The number of lines holding "None" is all you should give; count them in the records below.

INFORMATION:
+ + +

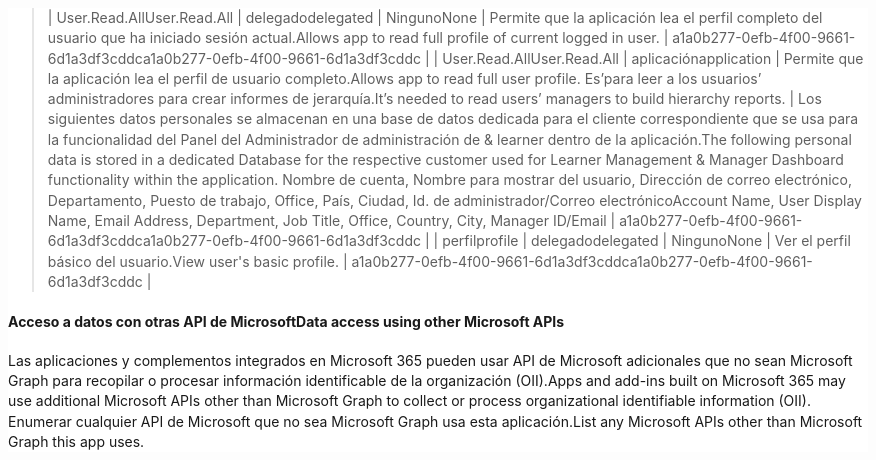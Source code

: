 >| <span data-ttu-id="5e8d0-159">User.Read.All</span><span class="sxs-lookup"><span data-stu-id="5e8d0-159">User.Read.All</span></span> | <span data-ttu-id="5e8d0-160">delegado</span><span class="sxs-lookup"><span data-stu-id="5e8d0-160">delegated</span></span> | <span data-ttu-id="5e8d0-161">Ninguno</span><span class="sxs-lookup"><span data-stu-id="5e8d0-161">None</span></span> | <span data-ttu-id="5e8d0-162">Permite que la aplicación lea el perfil completo del usuario que ha iniciado sesión actual.</span><span class="sxs-lookup"><span data-stu-id="5e8d0-162">Allows app to read full profile of current logged in user.</span></span> | <span data-ttu-id="5e8d0-163">a1a0b277-0efb-4f00-9661-6d1a3df3cddc</span><span class="sxs-lookup"><span data-stu-id="5e8d0-163">a1a0b277-0efb-4f00-9661-6d1a3df3cddc</span></span> |
>| <span data-ttu-id="5e8d0-164">User.Read.All</span><span class="sxs-lookup"><span data-stu-id="5e8d0-164">User.Read.All</span></span> | <span data-ttu-id="5e8d0-165">aplicación</span><span class="sxs-lookup"><span data-stu-id="5e8d0-165">application</span></span> | <span data-ttu-id="5e8d0-166">Permite que la aplicación lea el perfil de usuario completo.</span><span class="sxs-lookup"><span data-stu-id="5e8d0-166">Allows app to read full user profile.</span></span> <span data-ttu-id="5e8d0-167">Es&#8217;para leer a los usuarios&#8217; administradores para crear informes de jerarquía.</span><span class="sxs-lookup"><span data-stu-id="5e8d0-167">It&#8217;s needed to read users&#8217; managers to build hierarchy reports.</span></span> | <span data-ttu-id="5e8d0-168">Los siguientes datos personales se almacenan en una base de datos dedicada para el cliente correspondiente que se usa para la funcionalidad del Panel del Administrador de administración de &amp; learner dentro de la aplicación.</span><span class="sxs-lookup"><span data-stu-id="5e8d0-168">The following personal data is stored in a dedicated Database for the respective customer used for Learner Management &amp; Manager Dashboard functionality within the application.</span></span> <span data-ttu-id="5e8d0-169">Nombre de cuenta, Nombre para mostrar del usuario, Dirección de correo electrónico, Departamento, Puesto de trabajo, Office, País, Ciudad, Id. de administrador/Correo electrónico</span><span class="sxs-lookup"><span data-stu-id="5e8d0-169">Account Name, User Display Name, Email Address, Department, Job Title, Office, Country, City, Manager ID/Email</span></span> | <span data-ttu-id="5e8d0-170">a1a0b277-0efb-4f00-9661-6d1a3df3cddc</span><span class="sxs-lookup"><span data-stu-id="5e8d0-170">a1a0b277-0efb-4f00-9661-6d1a3df3cddc</span></span> |
>| <span data-ttu-id="5e8d0-171">perfil</span><span class="sxs-lookup"><span data-stu-id="5e8d0-171">profile</span></span> | <span data-ttu-id="5e8d0-172">delegado</span><span class="sxs-lookup"><span data-stu-id="5e8d0-172">delegated</span></span> | <span data-ttu-id="5e8d0-173">Ninguno</span><span class="sxs-lookup"><span data-stu-id="5e8d0-173">None</span></span> | <span data-ttu-id="5e8d0-174">Ver el perfil básico del usuario.</span><span class="sxs-lookup"><span data-stu-id="5e8d0-174">View user's basic profile.</span></span> | <span data-ttu-id="5e8d0-175">a1a0b277-0efb-4f00-9661-6d1a3df3cddc</span><span class="sxs-lookup"><span data-stu-id="5e8d0-175">a1a0b277-0efb-4f00-9661-6d1a3df3cddc</span></span> |

#### <a name="data-access-using-other-microsoft-apis"></a><span data-ttu-id="5e8d0-176">Acceso a datos con otras API de Microsoft</span><span class="sxs-lookup"><span data-stu-id="5e8d0-176">Data access using other Microsoft APIs</span></span>

<span data-ttu-id="5e8d0-177">Las aplicaciones y complementos integrados en Microsoft 365 pueden usar API de Microsoft adicionales que no sean Microsoft Graph para recopilar o procesar información identificable de la organización (OII).</span><span class="sxs-lookup"><span data-stu-id="5e8d0-177">Apps and add-ins built on Microsoft 365 may use additional Microsoft APIs other than Microsoft Graph to collect or process organizational identifiable information (OII).</span></span> <span data-ttu-id="5e8d0-178">Enumerar cualquier API de Microsoft que no sea Microsoft Graph usa esta aplicación.</span><span class="sxs-lookup"><span data-stu-id="5e8d0-178">List any Microsoft APIs other than Microsoft Graph this app uses.</span></span>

+ + +

RESULT BELOW: 2